**Task requirements**
Read through the records below and copy each line that uses the word "GitHub".
§ §
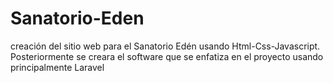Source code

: # Sanatorio-Eden
creación del sitio web para el Sanatorio Edén usando Html-Css-Javascript.
Posteriormente se creara el software que se enfatiza en el proyecto usando principalmente Laravel
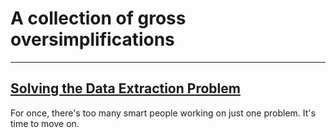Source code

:A collection of gross oversimplifications
===
---


[Solving the Data Extraction Problem](/posts/solving_the_data_extraction_problem.html)
---


For once, there's too many smart people working on just one problem. It's time to move on.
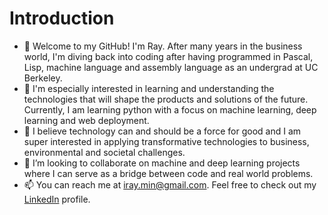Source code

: <h1>Introduction</h1>
<ul>
<li>👋 Welcome to my GitHub! I'm Ray. After many years in the business world, I'm diving back into coding after having programmed in Pascal, Lisp, machine language and assembly language as an undergrad at UC Berkeley.</li>
<li>🌱 I'm especially interested in learning and understanding the technologies that will shape the products and solutions of the future. Currently, I am learning python with a focus on machine learning, deep learning and web deployment.</li>
<li>👀 I believe technology can and should be a force for good and I am super interested in applying transformative technologies to business, environmental and societal challenges.</li>
<li>💞️ I’m looking to collaborate on machine and deep learning projects where I can serve as a bridge between code and real world problems.</li>
<li>📫 You can reach me at <a href = "mailto: iray.min@gmail.com">iray.min@gmail.com</a>. Feel free to check out my <a href="https://www.linkedin.com/in/ray-min/">LinkedIn</a> profile.</li>
</ul>
<!---
razormin/razormin is a ✨ special ✨ repository because its `README.md` (this file) appears on your GitHub profile.
You can click the Preview link to take a look at your changes.
--->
§ §
**Result for this task**
<li>👋 Welcome to my GitHub! I'm Ray. After many years in the business world, I'm diving back into coding after having programmed in Pascal, Lisp, machine language and assembly language as an undergrad at UC Berkeley.</li>
razormin/razormin is a ✨ special ✨ repository because its `README.md` (this file) appears on your GitHub profile.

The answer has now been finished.